Angani’s entire business model was predicated on the idea that they were offering a world-class cloud services platform right here in Kenya. What they managed to do as a company in a few short weeks is completely reinforce the notion that we need to go outside of Kenya for this sort of service, after all is said and done, which is the last thing that should have happened. Its going to possibly take years to recover the confidence needed by customers to use a service like Angani again given what happened to them.

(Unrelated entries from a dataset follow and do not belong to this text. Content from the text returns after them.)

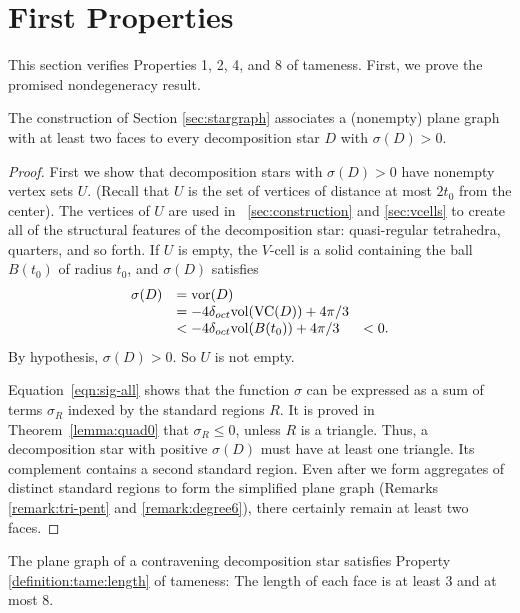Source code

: \section{First Properties}

This section verifies Properties 1, 2, 4, and 8 of tameness.  First,
we prove the promised nondegeneracy result.

\begin{proposition}
\label{prop:nonempty} The construction of Section
\ref{sec:stargraph} associates a (nonempty) plane graph with at
least two faces to every decomposition star $D$ with
$\sigma(D)>0$.
\end{proposition}

\begin{proof}
First we show that decomposition stars with $\sigma(D)>0$ have
nonempty vertex sets $U$. (Recall that $U$ is the set of vertices
of distance at most $2t_0$ from the center).  The vertices of $U$
are used in \Chaps~\ref{sec:construction} and \ref{sec:vcells} to
create all of the structural features of the decomposition star:
quasi-regular tetrahedra, quarters, and so forth. If $U$ is empty,
the $V$-cell is a solid containing the ball $B(t_0)$ of radius
$t_0$, and $\sigma(D)$ satisfies
    $$
    \begin{array}{lll}
    \sigma(D) &= \operatorname{vor}(D)\\
              & = -4\delta_{oct} {\operatorname{vol}}({\operatorname{VC}}(D)) + 4\pi/3 \\
              &< -4\delta_{oct}{\operatorname{vol}}(B(t_0)) + 4\pi/3
              &< 0.
    \end{array}
    $$
By hypothesis, $\sigma(D)>0$.  So $U$ is not empty.

Equation~\ref{eqn:sig-all} shows that the function $\sigma$ can be
expressed as a sum of terms $\sigma_R$ indexed by the standard
regions $R$. It is proved in Theorem~\ref{lemma:quad0} that
$\sigma_R\le0$, unless $R$ is a triangle. Thus, a decomposition
star with positive $\sigma(D)$ must have at least one triangle.
Its complement contains a second standard region. Even after we
form aggregates of distinct standard regions to form the
simplified plane graph (Remarks \ref{remark:tri-pent} and
\ref{remark:degree6}), there certainly remain at least two faces.
\end{proof}

\begin{proposition} The plane graph of a contravening decomposition
star satisfies Property \ref{definition:tame:length} of tameness:
The length of each face is at least $3$ and at most $8$.
\end{proposition}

CONTROL The Narrative Before Bloggers & Social Media Do
I feel that Angani as a business should have been much more proactive in controlling the ensuing narrative on traditional and digital media, instead of social media and bloggers running with it. It seems that bloggers in Kenya and beyond have been essentially communicating what the Angani Founders have been saying and you can’t help but get a sense that there is an overwhelming bias in favour of them in the blogosphere? In addition, the narrative has been so skewed and corrupted that some bloggers have posts with racial undertones that paint the Founders as the victims in this whole thing.
What no one seems to be saying is that the whole Angani boardroom debacle that led to the exit of the Founders seems to have been triggered by issues of business performance, more than anything else. For technology startup founders in Kenya, the lesson that must be learned from Angani is that when you sell a stake in your business you become more than ever accountable to your Investors. This is a trade-off you make to fund your business and accelerate growth. Business takes on a much more serious flavour when there is a fully functional board represented that are looking to see their investment nurtured into to a lucrative venture – that is after all why they invested, right?

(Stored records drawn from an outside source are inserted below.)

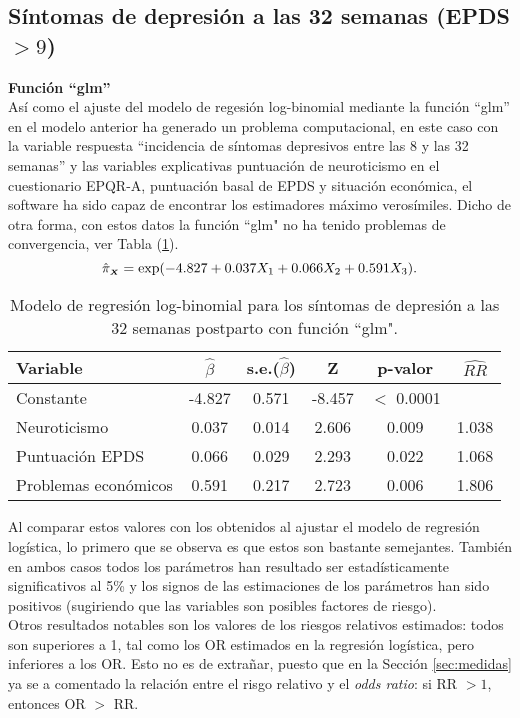 \subsection{Síntomas de depresión a las 32 semanas (EPDS$>9$)}
 \textbf{Función ``glm''}\\
[0.3cm]
Así como el ajuste del modelo de regesión log-binomial mediante la función ``glm'' en el modelo anterior ha generado un problema computacional, en este caso con la variable respuesta ``incidencia de síntomas depresivos entre las 8 y las 32 semanas'' y las variables explicativas puntuación de neuroticismo en el cuestionario EPQR-A, puntuación basal de EPDS y situación económica, el software ha sido capaz de encontrar los estimadores máximo verosímiles. Dicho de otra forma, con estos datos la función ``glm" no ha tenido problemas de convergencia, ver Tabla (\ref{tab:13}).
\begin{equation*}
\hat{\pi}_{\mathsmaller{\boldsymbol{X}}}=\exp(-4.827+0.037X_1+0.066X_2+0.591X_3).
\end{equation*}

\begin{table} [H]
	\centering
	\begin{tabular}{l c c c c c}
		\toprule
		\textbf{Variable} & $\hat{\beta}$ & s.e.($\hat{\beta}$) & Z & p-valor & $\widehat{RR}$\\
		\midrule
		Constante & -4.827  &  0.571 & -8.457 & $<$ 0.0001 &  \\
		Neuroticismo& 0.037  &  0.014&  2.606 & 0.009& 1.038  \\
		Puntuación EPDS &  0.066  &  0.029 &  2.293 & 0.022& 1.068\\
		Problemas económicos &  0.591 &   0.217  & 2.723 & 0.006 &1.806 \\
		\bottomrule
	\end{tabular}
	\caption{Modelo de regresión log-binomial para los síntomas de depresión a las 32 semanas postparto con función ``glm".}
	\label{tab:13}
\end{table}

Al comparar estos valores con los obtenidos al ajustar el modelo de regresión logística, lo primero que se observa es que estos son bastante semejantes. También en ambos casos todos los parámetros han resultado ser estadísticamente significativos al 5\% y los signos de las estimaciones de los parámetros han sido positivos (sugiriendo que las variables son posibles factores de riesgo).\\

Otros resultados notables son los valores de los riesgos relativos estimados: todos son superiores a 1, tal como los OR estimados en la regresión logística, pero inferiores a los OR. Esto no es de extrañar, puesto que en la Sección \ref{sec:medidas} ya se a comentado la relación entre el risgo relativo y el \textit{odds ratio}: si RR $>1$, entonces OR $>$ RR.\\ 

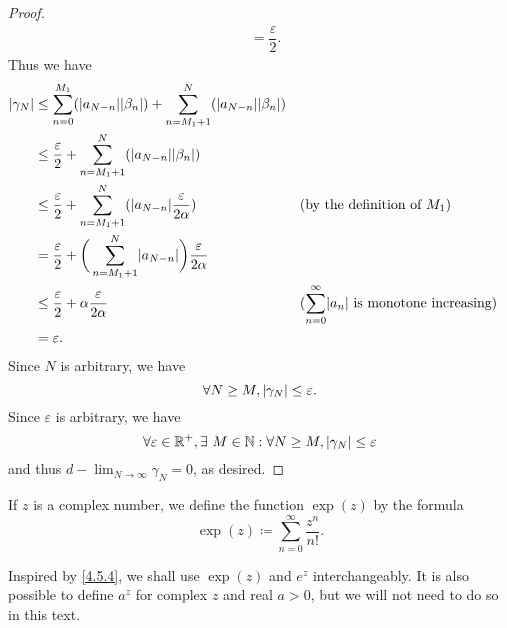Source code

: \begin{proof}
\begin{align*}
                                                       & = \dfrac{\varepsilon}{2}.
  \end{align*}
  Thus we have
  \begin{align*}
    \abs{\gamma_N} & \leq \sum_{n = 0}^{M_1} (\abs{a_{N - n}} \abs{\beta_n}) + \sum_{n = M_1 + 1}^N (\abs{a_{N - n}} \abs{\beta_n})                                                                        \\
                   & \leq \dfrac{\varepsilon}{2} + \sum_{n = M_1 + 1}^N (\abs{a_{N - n}} \abs{\beta_n})                                                                                                    \\
                   & \leq \dfrac{\varepsilon}{2} + \sum_{n = M_1 + 1}^N (\abs{a_{N - n}} \dfrac{\varepsilon}{2 \alpha})             &  & \text{(by the definition of \(M_1\))}                             \\
                   & = \dfrac{\varepsilon}{2} + \bigg(\sum_{n = M_1 + 1}^N \abs{a_{N - n}}\bigg) \dfrac{\varepsilon}{2 \alpha}                                                                             \\
                   & \leq \dfrac{\varepsilon}{2} + \alpha \dfrac{\varepsilon}{2 \alpha}                                             &  & \text{(\(\sum_{n = 0}^\infty \abs{a_n}\) is monotone increasing)} \\
                   & = \varepsilon.
  \end{align*}
  Since \(N\) is arbitrary, we have
  \[
    \forall N \geq M, \left\lvert\gamma_N\right\rvert \leq \varepsilon.
  \]
  Since \(\varepsilon\) is arbitrary, we have
  \[
    \forall \varepsilon \in \mathbb{R}^+, \exists\ M \in \mathbb{N} : \forall N \geq M, \left\lvert\gamma_N\right\rvert \leq \varepsilon
  \]
  and thus \(d - \lim_{N \to \infty} \gamma_N = 0\), as desired.
\end{proof}

\begin{defn}\label{4.6.15}
  If \(z\) is a complex number, we define the function \(\exp(z)\) by the formula
  \[
    \exp(z) \coloneqq \sum_{n = 0}^\infty \dfrac{z^n}{n!}.
  \]
\end{defn}

\begin{note}
  Inspired by \cref{4.5.4}, we shall use \(\exp(z)\) and \(e^z\) interchangeably.
  It is also possible to define \(a^z\) for complex \(z\) and real \(a > 0\), but we will not need to do so in this text.
\end{note}

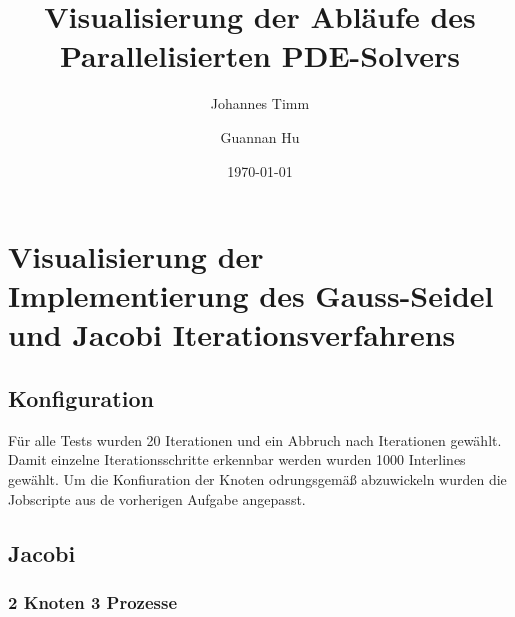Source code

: \documentclass[a4paper,12pt]{scrartcl}
\title{Visualisierung der Abläufe des Parallelisierten PDE-Solvers}
\author{Johannes Timm \and Guannan Hu}
\date{\today}
\begin{document}
\maketitle
\notag

\section{Visualisierung der Implementierung des Gauss-Seidel und Jacobi Iterationsverfahrens}
\subsection{Konfiguration}
Für alle Tests wurden 20 Iterationen und ein Abbruch nach Iterationen gewählt. Damit einzelne Iterationsschritte erkennbar werden wurden 1000 Interlines gewählt. Um die Konfiuration der Knoten  odrungsgemäß abzuwickeln wurden die Jobscripte aus de vorherigen Aufgabe angepasst.
\subsection{Jacobi}
\subsubsection{2 Knoten 3 Prozesse}
\end{document}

Ultimately, the foregoing seems to have been the main bone of contention. Sadly, its only at the tail-end of the Angani debacle that one of the Investors has came out with a blog post that vaguely(?) explains what happened there. I think that the current Angani leadership should have been at the forefront from day one in over-communicating the Angani position immediately after the Founders resigned. Plain and simple. By allowing bloggers to run with the story, and letting this narrative flood social media, Angani may have suffered irreversible damage to their business.
There MUST Always Be Another Way No Matter How Bad Things Get
It seems that Angani’s Investors and Founders could not agree on the basics of how the business would be run which is what led to their falling out and a change of leadership. I suspect that as bad as it looked, there must have been another way of coming to some sort of solution in the boardroom? I suspect that both sides took extreme positions and it became a matter of egos rather than finding a viable way of keeping the business functioning at an optimal level? Their customers ended up being the biggest casualty at the end of it all.

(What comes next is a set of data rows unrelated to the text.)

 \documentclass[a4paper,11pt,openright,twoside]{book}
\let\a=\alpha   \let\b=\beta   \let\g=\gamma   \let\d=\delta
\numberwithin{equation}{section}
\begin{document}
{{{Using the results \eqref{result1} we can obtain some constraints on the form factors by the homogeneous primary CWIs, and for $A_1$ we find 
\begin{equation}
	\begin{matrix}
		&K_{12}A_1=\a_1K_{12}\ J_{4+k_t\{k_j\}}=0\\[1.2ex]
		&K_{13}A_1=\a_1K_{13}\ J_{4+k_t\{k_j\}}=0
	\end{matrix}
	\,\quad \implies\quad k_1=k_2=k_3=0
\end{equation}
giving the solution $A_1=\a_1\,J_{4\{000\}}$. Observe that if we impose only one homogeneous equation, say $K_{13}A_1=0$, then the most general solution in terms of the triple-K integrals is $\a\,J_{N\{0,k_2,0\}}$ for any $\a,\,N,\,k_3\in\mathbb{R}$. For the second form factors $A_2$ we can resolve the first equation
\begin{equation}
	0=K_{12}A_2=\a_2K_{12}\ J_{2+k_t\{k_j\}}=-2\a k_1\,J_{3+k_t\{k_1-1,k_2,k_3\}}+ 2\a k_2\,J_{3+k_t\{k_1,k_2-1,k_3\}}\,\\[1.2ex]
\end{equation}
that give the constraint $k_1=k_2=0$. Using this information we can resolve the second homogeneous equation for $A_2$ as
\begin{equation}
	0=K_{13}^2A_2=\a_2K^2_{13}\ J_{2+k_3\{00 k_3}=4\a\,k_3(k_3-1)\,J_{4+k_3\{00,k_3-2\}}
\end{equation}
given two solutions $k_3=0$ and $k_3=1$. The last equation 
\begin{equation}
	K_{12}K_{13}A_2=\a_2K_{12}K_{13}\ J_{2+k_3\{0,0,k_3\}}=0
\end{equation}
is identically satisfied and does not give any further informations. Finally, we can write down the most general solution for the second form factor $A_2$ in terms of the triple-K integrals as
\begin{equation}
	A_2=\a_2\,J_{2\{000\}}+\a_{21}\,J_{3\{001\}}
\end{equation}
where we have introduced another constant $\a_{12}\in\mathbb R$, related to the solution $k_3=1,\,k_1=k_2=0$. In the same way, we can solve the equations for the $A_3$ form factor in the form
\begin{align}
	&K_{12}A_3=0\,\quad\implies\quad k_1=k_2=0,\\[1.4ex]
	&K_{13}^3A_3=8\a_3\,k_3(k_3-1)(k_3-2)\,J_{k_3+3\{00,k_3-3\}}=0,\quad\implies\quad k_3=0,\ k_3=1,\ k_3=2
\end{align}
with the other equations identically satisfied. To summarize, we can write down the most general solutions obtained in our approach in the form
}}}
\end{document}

I am not convinced that the Founders and Investors could NOT find a way of getting things back on track without having to resort to extreme measures. This proves that there is need for a greater sense of maturity where technology startups are concerned in Kenya. There is a long game at play here and the digital ecosystem in Kenya is still really nascent so short-term disagreements should not obscure the long-term potential. Egos were bruised, loyalties were tested, game plans unravelled spectacularly but there must have been another way. This was too much too soon for a technology startup like Angani.